Take Vine, for example. The short-form video tool was founded in 2012, bought four months later by Twitter for a reported $30 million, and by June 2013 boasted 40 million users – 1 million more than the combined ratings of the United States’ two most popular TV broadcasts: Sunday Night Football and The Big Bang Theory. User numbers rose to 200 million within three years, but Instagram and Snapchat soon usurped Vine, leading to Twitter shutting the platform down in early 2017. This decision no doubt provoked despairing sighs from brands such as Gap, Sephora, Target and VW, which had devoted significant creative energy to honing a smorgasbord of six-second wonders under the false assumption that this new channel would last longer than a military pizza. (Thirty-six months, if you’re wondering.)

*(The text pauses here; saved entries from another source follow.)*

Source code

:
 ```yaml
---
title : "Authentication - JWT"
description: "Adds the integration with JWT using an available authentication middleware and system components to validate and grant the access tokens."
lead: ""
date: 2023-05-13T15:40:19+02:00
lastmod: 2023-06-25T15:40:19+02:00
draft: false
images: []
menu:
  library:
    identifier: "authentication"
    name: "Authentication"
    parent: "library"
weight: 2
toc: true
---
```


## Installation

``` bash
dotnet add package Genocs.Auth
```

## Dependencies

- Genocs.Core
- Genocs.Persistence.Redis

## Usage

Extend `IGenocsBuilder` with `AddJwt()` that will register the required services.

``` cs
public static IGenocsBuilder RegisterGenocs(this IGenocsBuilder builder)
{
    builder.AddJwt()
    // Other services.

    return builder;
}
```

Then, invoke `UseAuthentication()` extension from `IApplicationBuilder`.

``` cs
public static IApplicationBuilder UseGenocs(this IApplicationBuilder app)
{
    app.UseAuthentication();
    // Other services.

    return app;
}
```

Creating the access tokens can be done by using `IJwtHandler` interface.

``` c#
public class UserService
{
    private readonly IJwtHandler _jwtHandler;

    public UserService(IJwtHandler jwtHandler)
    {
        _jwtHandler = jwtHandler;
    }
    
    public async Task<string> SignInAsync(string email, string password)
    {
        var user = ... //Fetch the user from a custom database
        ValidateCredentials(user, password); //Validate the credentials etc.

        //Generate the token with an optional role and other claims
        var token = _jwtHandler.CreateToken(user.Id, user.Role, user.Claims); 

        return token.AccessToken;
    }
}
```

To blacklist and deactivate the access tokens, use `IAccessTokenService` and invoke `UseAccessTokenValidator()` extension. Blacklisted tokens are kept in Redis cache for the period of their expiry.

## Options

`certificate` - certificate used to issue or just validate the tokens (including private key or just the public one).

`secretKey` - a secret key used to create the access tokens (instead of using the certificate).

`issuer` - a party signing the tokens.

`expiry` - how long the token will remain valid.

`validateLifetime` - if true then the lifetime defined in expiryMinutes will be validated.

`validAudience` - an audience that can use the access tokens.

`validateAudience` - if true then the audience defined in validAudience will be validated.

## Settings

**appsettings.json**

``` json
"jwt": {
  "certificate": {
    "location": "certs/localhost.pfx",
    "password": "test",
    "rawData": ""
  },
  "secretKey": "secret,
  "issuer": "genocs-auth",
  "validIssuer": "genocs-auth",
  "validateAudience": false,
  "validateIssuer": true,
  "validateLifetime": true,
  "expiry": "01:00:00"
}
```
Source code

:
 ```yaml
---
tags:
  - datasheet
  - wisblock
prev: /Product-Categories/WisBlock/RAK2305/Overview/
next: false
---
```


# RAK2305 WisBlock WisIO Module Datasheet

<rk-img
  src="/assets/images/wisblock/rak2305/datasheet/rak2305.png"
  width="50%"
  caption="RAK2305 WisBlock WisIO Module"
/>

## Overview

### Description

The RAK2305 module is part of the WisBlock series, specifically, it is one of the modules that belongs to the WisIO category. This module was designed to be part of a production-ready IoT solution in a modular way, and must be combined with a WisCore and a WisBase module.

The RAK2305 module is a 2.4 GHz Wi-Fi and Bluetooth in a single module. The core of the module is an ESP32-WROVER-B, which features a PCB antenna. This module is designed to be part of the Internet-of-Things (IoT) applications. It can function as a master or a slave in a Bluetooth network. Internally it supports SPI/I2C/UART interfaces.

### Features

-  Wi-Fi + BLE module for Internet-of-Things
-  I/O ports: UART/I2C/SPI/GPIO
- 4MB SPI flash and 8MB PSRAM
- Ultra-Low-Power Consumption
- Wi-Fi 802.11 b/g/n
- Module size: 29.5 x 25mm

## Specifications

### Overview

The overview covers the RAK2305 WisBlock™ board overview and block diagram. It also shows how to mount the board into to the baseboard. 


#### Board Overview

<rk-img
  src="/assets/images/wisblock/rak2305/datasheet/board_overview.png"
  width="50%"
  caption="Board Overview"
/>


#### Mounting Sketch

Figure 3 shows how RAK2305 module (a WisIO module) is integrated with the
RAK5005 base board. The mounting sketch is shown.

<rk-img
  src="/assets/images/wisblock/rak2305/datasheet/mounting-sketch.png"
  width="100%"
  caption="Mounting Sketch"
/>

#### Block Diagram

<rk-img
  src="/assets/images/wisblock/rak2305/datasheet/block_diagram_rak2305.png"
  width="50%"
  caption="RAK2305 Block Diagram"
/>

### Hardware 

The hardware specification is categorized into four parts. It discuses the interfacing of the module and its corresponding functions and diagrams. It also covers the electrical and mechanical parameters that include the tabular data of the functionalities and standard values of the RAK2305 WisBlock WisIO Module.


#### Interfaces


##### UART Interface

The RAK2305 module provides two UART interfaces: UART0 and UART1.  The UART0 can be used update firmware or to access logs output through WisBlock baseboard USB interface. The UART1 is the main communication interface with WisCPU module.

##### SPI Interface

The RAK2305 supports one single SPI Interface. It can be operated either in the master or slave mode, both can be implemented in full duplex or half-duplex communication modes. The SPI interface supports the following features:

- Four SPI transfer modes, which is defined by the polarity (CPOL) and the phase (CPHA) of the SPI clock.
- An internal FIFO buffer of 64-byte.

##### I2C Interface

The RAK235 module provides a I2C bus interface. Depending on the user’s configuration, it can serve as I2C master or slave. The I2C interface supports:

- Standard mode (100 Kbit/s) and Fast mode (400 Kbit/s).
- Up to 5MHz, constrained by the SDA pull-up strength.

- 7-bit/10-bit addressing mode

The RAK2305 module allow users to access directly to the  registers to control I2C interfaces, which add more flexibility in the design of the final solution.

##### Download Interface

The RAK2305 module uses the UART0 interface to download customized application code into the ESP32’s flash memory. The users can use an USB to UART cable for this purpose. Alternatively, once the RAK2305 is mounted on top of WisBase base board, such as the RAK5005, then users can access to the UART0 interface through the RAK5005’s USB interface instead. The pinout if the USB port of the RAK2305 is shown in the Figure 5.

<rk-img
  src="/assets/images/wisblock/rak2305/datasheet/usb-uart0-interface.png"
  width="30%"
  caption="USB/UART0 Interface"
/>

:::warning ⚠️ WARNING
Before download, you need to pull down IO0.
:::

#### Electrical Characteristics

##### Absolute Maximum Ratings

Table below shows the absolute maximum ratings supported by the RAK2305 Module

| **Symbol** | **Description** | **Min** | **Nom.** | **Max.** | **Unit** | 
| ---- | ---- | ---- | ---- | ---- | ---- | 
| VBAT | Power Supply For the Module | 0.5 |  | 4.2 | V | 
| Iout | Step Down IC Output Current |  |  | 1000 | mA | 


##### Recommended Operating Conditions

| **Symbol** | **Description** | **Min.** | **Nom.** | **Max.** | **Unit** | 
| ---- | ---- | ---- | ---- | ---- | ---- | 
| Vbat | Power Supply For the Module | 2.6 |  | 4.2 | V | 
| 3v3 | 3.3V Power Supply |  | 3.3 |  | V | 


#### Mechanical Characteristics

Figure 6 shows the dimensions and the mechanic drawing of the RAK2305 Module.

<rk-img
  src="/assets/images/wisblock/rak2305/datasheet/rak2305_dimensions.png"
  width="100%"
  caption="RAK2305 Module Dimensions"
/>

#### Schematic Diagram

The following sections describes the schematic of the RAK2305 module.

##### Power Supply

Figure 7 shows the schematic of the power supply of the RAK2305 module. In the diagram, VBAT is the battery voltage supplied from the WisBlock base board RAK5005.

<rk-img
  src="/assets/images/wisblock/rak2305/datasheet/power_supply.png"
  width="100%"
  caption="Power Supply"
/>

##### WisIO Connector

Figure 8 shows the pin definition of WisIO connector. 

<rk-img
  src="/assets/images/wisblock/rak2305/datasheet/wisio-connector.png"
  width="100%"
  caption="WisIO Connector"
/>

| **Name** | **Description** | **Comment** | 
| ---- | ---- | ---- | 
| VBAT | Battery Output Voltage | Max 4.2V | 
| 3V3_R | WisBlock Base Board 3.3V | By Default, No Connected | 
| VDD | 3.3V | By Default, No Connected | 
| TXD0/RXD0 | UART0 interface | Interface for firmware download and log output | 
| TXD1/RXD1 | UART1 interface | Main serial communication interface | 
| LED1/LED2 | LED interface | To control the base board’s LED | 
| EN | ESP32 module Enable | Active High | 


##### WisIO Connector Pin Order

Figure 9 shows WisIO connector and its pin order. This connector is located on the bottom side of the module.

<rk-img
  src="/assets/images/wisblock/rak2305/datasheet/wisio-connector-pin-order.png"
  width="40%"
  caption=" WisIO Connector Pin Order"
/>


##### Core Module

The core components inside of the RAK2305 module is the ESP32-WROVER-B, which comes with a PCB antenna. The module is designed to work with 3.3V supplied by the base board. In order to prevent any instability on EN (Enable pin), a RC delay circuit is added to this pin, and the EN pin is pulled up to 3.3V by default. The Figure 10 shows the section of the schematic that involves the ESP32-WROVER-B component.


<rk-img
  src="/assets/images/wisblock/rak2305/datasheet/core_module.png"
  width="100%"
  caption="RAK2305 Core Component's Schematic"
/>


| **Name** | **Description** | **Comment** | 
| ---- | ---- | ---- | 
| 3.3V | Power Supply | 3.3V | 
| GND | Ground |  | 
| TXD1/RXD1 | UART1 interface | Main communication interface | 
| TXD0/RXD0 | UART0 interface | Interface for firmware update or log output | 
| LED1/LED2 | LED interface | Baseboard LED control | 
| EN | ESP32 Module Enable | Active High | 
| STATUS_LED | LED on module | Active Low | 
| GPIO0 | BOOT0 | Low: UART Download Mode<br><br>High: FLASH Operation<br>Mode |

This is why we advocated aligning with behaviours in commandment four, to insulate your brand from overreliance on a given platform. Brands and their agencies chase consumer attention as it shifts en masse, quickly and often randomly, like atoms in a jar, to nascent platforms and the latest devices. New precedents are being set all the time, which means marketers generally lack the immediate expertise or time to evaluate how appropriate a match these shiny new things may be for the company’s commercial objectives.

But at the same time, a decision to ‘wait to see what gains traction’ can feel like deciding to concede first-mover advantage or, worse still, arriving at the party with your expensive booze just as everyone else is leaving. Given that figuring out where to bet your marketing resources presents a huge strategic and creative challenge, how do you know if you’re backing the next Facebook or foolishly chucking cash at another Second Life, the place where avatars go to die? Carving out a slice of budget to experiment without overinvesting can be the difference between being prepped to pounce and scrambling to learn new skills once a behaviour or platform hits the mainstream.